La Lavorazione
La lavorazione è basata sui sistemi tradizionali delle macine in granito.
Essa inizia entro 48 ore dalla raccolta delle olive dopo le operazioni di cernita, lavaggio, defogliaggio e asciugatura.
Con la prima fase, la frangitura, si ottiene la pasta d'olive.
Le olive vengono messe nel frantoio, che è una vasca circolare in cui ruotano due pesanti macine di pietra (molazze): la polpa viene spappolata a fondo, mentre il nocciolo resta triturato in grossi frammenti.

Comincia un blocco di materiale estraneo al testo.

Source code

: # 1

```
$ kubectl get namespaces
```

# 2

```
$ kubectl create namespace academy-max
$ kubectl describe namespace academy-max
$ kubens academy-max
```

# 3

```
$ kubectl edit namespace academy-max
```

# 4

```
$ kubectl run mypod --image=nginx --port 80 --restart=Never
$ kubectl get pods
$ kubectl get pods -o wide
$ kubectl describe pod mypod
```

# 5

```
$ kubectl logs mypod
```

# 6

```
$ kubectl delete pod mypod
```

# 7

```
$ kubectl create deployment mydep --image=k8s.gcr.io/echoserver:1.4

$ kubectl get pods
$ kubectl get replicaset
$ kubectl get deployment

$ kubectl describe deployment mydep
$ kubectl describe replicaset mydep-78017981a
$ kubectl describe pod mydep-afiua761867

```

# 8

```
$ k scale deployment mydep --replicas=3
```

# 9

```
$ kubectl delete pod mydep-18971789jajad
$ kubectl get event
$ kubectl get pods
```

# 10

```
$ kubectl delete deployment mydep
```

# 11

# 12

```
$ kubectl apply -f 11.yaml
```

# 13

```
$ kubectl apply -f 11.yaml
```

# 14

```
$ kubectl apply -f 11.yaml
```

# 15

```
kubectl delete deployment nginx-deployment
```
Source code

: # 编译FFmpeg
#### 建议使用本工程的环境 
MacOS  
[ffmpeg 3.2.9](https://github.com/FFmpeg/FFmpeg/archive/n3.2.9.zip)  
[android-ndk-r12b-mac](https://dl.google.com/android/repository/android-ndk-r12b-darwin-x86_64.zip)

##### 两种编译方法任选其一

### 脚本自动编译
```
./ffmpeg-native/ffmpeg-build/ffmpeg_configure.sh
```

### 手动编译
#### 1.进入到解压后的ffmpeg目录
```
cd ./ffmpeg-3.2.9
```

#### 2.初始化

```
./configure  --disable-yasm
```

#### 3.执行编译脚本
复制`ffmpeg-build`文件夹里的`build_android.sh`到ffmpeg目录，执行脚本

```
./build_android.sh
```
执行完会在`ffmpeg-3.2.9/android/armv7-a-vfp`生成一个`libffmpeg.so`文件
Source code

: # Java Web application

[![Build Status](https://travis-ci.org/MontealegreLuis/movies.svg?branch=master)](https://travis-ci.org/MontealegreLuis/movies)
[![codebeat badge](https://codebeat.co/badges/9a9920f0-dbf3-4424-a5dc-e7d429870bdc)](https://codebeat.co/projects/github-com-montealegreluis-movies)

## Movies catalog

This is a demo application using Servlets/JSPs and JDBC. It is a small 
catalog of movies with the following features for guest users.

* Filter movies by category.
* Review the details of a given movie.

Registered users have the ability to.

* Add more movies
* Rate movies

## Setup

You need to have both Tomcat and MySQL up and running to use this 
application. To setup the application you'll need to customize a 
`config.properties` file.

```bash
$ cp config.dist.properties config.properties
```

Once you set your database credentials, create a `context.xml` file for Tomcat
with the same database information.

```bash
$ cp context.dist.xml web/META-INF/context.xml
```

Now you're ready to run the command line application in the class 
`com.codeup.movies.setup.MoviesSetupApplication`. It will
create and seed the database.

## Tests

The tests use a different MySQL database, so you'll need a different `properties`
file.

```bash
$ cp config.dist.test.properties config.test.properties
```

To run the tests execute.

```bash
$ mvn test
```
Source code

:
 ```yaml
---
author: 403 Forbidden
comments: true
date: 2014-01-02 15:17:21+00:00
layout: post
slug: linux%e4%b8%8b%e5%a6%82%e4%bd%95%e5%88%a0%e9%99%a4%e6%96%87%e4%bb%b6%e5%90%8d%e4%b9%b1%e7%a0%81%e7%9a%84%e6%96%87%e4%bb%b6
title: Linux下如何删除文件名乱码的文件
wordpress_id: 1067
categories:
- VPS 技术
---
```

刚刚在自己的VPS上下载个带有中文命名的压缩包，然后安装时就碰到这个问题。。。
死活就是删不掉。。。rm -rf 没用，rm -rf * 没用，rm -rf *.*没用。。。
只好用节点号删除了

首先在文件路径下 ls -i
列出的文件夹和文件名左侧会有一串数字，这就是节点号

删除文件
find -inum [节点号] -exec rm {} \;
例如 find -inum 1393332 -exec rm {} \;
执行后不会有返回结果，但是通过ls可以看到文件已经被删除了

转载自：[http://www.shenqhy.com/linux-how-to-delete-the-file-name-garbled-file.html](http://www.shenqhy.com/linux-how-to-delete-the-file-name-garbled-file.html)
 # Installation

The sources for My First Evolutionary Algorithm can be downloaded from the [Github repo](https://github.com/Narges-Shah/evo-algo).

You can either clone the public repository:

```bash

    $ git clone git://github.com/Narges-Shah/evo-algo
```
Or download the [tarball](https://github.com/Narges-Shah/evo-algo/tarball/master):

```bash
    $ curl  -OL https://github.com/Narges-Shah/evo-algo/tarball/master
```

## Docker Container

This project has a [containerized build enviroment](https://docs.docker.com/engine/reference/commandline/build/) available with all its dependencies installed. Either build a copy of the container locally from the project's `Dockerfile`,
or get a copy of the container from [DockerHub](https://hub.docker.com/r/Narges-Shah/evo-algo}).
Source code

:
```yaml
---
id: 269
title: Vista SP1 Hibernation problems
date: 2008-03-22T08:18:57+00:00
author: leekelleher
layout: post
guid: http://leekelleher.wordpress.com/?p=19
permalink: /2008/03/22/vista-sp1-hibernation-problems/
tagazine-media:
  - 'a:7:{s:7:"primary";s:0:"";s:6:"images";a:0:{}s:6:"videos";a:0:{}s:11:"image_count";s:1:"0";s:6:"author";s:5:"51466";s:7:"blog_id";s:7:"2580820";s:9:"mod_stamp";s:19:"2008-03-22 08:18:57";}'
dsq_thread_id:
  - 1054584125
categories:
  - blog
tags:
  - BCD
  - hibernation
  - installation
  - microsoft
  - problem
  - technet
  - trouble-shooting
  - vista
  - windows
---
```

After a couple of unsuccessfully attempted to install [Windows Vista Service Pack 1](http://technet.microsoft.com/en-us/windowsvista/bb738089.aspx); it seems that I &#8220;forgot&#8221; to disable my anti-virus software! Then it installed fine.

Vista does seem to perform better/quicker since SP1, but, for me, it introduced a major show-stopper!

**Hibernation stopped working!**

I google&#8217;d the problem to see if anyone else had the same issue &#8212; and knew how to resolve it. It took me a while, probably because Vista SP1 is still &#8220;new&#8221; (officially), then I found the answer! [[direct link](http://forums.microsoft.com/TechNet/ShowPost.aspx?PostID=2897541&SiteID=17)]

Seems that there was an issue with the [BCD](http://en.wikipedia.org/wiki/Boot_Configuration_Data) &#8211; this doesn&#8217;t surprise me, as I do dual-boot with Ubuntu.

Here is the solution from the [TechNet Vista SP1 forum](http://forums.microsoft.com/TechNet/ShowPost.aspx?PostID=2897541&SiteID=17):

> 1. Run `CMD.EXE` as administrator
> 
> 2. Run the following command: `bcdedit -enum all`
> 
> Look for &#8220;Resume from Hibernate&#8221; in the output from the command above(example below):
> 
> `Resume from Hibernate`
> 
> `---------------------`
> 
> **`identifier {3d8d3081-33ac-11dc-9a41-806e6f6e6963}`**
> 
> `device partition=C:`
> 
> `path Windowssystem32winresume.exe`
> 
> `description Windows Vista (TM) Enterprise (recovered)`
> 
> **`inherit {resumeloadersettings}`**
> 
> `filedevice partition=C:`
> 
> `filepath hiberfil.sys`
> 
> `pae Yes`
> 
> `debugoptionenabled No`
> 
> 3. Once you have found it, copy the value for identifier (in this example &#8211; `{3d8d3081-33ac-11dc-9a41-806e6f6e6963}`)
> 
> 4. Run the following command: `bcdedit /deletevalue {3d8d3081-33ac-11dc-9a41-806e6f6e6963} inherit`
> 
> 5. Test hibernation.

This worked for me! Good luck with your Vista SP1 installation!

La pasta passa poi nella gramolatrice, che la rimescola a lungo permettendo alle goccioline d'olio disperse nell'acqua di vegetazione di unirsi in gocce più grosse.
La fase successiva è la spremitura: la pasta d'olive viene schiacciata da una pressa capace di sviluppare una pressione di 200-500 kg/cm2: il liquido che esce dai fori è il mosto oleoso, mentre le parti solide che restano sono le sanse.
L'ultima fase è la centrifugazione con la quale si estrae finalmente l'olio.
Il mosto oleoso viene posto in una centrifuga, che ruotando velocemente allontana per via dei differenti pesi specifici l'acqua e le particelle solide, mentre l'olio resta nella parte centrale: da qui passa direttamente alla filtrazione per eliminare definitivamente eventuali impurità e/o tracce d'acqua residua.
A questo punto l'olio è pronto per il confezionamento e la vendita.